- EXERCISE AIM
Please filter the listing below and copy out the lines that hold "article".

- DATA SUPPLIED
......

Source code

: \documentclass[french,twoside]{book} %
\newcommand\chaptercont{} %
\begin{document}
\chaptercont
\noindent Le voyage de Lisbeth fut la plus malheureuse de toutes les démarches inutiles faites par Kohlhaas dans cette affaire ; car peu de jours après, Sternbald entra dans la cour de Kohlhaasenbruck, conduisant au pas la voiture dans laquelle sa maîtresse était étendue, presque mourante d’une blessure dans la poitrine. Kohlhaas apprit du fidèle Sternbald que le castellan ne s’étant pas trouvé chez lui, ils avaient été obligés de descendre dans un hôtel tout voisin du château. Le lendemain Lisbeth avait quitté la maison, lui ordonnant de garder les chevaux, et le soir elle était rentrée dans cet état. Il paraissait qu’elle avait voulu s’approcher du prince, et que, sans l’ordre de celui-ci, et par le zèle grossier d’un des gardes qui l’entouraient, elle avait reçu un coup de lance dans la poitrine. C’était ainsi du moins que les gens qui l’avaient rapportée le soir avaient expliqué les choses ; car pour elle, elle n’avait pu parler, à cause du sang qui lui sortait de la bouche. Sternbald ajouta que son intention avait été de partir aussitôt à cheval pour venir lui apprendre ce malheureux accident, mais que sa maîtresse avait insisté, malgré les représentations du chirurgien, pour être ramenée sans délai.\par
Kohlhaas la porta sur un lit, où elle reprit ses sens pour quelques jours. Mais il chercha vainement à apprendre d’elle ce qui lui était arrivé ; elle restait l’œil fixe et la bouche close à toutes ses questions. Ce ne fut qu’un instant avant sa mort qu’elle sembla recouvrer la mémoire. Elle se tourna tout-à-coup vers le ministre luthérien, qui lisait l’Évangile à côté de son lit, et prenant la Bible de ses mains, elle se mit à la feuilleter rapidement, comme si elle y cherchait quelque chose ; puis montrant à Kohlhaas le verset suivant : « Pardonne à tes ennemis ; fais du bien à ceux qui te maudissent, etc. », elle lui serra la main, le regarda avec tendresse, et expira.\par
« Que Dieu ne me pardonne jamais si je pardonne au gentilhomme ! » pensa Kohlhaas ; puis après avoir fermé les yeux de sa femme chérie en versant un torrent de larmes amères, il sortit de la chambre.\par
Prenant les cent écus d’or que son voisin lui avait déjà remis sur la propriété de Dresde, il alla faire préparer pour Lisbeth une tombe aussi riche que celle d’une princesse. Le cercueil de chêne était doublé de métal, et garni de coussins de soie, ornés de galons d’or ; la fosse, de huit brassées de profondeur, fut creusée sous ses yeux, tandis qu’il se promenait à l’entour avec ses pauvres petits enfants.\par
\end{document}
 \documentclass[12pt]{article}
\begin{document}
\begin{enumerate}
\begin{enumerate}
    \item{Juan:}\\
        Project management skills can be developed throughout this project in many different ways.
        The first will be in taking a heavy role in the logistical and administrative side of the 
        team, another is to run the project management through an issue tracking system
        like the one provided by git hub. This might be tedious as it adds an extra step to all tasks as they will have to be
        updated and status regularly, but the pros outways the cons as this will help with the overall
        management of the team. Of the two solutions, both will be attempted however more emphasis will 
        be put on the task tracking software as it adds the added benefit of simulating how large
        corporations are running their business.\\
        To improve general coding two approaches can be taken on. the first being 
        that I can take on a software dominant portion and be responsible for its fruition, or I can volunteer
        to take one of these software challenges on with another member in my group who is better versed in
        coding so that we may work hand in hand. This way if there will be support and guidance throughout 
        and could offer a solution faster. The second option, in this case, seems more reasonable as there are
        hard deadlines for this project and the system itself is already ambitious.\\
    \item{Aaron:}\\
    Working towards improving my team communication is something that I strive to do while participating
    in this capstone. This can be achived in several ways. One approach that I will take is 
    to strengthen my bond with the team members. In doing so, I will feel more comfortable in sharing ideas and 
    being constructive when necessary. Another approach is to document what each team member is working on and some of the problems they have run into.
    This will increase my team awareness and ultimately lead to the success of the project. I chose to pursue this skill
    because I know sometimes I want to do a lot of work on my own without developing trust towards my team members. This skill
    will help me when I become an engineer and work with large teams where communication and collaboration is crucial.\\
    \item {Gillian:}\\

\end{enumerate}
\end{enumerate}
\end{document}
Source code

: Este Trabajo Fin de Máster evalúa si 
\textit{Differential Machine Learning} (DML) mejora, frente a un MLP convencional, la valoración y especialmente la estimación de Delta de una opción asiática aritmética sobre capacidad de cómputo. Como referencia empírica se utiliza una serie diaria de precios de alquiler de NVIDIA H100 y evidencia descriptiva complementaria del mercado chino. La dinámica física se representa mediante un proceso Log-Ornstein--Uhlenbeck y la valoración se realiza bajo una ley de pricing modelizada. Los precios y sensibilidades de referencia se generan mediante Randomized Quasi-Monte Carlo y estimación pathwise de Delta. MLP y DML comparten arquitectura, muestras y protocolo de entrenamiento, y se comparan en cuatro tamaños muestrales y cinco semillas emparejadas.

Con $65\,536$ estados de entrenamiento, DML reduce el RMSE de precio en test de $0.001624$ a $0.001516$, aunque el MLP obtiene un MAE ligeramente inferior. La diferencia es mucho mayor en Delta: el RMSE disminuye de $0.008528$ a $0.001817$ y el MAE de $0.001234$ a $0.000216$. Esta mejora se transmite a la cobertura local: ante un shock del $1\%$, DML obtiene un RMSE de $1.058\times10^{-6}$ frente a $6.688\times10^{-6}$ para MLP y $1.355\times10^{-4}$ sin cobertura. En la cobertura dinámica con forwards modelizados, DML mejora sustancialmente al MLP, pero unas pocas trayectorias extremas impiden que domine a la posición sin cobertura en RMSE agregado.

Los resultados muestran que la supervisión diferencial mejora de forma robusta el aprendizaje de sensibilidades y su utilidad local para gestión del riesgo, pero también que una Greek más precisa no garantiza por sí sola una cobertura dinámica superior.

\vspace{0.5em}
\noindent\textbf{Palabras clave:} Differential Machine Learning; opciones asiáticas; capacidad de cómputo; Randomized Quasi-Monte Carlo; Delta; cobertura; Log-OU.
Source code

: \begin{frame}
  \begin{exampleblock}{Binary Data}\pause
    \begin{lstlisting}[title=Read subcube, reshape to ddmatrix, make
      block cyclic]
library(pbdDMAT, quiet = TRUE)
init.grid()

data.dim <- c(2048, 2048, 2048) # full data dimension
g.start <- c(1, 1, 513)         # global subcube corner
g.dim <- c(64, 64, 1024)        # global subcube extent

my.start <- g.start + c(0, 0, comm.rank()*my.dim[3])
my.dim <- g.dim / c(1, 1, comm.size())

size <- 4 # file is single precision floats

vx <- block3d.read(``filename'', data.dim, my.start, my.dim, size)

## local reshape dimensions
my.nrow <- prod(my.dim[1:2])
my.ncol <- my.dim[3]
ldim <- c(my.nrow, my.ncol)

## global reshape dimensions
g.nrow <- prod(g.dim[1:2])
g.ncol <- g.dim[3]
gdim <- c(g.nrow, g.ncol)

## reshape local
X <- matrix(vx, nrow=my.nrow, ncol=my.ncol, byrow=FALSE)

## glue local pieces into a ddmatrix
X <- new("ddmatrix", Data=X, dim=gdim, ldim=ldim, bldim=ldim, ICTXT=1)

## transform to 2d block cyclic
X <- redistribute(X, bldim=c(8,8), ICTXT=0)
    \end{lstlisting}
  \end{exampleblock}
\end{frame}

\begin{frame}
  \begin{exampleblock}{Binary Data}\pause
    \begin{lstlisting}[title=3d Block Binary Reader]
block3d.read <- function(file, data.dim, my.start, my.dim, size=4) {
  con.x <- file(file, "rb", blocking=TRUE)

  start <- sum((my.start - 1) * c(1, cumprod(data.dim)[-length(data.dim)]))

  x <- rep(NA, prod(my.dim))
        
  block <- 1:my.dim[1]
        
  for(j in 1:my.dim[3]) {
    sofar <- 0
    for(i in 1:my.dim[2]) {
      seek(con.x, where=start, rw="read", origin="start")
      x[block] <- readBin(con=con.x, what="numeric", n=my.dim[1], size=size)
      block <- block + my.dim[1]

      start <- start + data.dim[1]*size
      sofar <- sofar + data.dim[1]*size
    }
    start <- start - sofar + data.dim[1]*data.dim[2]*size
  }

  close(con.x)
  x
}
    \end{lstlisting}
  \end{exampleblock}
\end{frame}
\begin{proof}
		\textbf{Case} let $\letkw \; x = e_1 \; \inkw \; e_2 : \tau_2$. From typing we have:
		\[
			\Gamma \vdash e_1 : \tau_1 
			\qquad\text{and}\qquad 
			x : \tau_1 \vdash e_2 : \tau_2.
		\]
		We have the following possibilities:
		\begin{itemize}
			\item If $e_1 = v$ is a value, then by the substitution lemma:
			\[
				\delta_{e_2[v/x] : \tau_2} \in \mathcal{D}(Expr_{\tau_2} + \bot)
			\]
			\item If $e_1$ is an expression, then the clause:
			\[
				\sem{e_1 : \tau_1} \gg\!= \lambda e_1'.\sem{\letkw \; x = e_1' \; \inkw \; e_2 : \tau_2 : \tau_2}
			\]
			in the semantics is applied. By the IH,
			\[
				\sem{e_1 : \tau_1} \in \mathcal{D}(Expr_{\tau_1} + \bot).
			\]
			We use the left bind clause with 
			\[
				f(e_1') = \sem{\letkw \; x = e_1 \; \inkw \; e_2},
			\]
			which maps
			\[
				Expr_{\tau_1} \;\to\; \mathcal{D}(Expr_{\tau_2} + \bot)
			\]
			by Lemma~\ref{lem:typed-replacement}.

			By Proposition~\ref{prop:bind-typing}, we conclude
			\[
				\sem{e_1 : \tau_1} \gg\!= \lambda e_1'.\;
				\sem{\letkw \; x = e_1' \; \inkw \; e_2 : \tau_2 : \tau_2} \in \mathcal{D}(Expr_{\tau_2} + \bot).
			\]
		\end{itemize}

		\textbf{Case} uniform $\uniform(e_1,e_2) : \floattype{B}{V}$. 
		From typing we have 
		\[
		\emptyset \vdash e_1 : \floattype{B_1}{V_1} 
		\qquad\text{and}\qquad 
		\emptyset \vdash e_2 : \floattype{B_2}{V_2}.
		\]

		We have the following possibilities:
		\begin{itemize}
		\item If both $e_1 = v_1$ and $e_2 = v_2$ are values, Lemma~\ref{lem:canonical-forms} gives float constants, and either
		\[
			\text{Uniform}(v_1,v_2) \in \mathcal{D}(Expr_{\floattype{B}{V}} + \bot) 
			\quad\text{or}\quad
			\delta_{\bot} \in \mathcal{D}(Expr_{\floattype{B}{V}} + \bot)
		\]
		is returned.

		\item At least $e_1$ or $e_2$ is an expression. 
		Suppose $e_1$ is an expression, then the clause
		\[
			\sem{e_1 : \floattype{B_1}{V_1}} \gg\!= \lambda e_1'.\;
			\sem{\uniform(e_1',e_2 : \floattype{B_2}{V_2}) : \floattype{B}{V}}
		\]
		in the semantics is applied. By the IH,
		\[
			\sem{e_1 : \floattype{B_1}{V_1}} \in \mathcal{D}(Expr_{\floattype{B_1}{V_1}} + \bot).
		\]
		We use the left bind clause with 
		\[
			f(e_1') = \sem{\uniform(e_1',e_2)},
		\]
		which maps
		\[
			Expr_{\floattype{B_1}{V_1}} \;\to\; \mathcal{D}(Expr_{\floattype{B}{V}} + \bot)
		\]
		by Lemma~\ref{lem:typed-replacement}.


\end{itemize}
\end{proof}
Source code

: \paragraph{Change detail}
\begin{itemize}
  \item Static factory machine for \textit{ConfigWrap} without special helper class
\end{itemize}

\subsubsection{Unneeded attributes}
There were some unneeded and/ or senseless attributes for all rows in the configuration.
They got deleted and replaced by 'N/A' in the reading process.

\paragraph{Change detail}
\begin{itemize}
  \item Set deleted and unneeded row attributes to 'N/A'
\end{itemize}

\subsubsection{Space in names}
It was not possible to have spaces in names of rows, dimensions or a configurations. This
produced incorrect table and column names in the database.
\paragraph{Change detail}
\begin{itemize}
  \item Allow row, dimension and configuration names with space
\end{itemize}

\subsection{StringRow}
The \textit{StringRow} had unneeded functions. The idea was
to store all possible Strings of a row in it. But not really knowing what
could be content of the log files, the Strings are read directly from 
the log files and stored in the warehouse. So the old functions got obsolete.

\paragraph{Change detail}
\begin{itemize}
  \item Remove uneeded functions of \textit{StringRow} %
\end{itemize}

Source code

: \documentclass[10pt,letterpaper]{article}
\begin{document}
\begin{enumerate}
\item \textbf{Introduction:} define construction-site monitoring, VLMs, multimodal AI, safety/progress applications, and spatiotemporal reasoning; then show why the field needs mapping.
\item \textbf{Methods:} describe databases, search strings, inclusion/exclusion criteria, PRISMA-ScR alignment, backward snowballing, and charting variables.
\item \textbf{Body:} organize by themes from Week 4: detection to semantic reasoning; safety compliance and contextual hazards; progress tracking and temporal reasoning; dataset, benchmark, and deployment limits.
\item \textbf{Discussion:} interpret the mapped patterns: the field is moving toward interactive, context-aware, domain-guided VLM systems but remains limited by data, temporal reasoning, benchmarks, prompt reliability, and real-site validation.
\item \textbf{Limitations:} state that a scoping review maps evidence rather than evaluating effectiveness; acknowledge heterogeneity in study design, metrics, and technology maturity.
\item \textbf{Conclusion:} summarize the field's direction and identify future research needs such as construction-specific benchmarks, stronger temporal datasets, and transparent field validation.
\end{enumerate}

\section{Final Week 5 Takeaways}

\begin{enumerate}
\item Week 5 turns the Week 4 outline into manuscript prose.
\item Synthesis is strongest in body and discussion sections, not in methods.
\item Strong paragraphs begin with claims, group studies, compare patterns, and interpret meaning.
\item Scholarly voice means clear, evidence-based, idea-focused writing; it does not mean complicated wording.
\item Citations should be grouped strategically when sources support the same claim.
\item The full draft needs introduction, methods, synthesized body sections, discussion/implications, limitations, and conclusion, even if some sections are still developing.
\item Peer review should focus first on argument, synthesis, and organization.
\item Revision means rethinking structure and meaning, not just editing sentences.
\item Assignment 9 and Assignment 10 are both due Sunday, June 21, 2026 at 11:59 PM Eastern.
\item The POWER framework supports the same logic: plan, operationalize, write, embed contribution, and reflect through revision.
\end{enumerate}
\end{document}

......

- YOUR RESPONSE
 \documentclass[12pt]{article}
: \documentclass[10pt,letterpaper]{article}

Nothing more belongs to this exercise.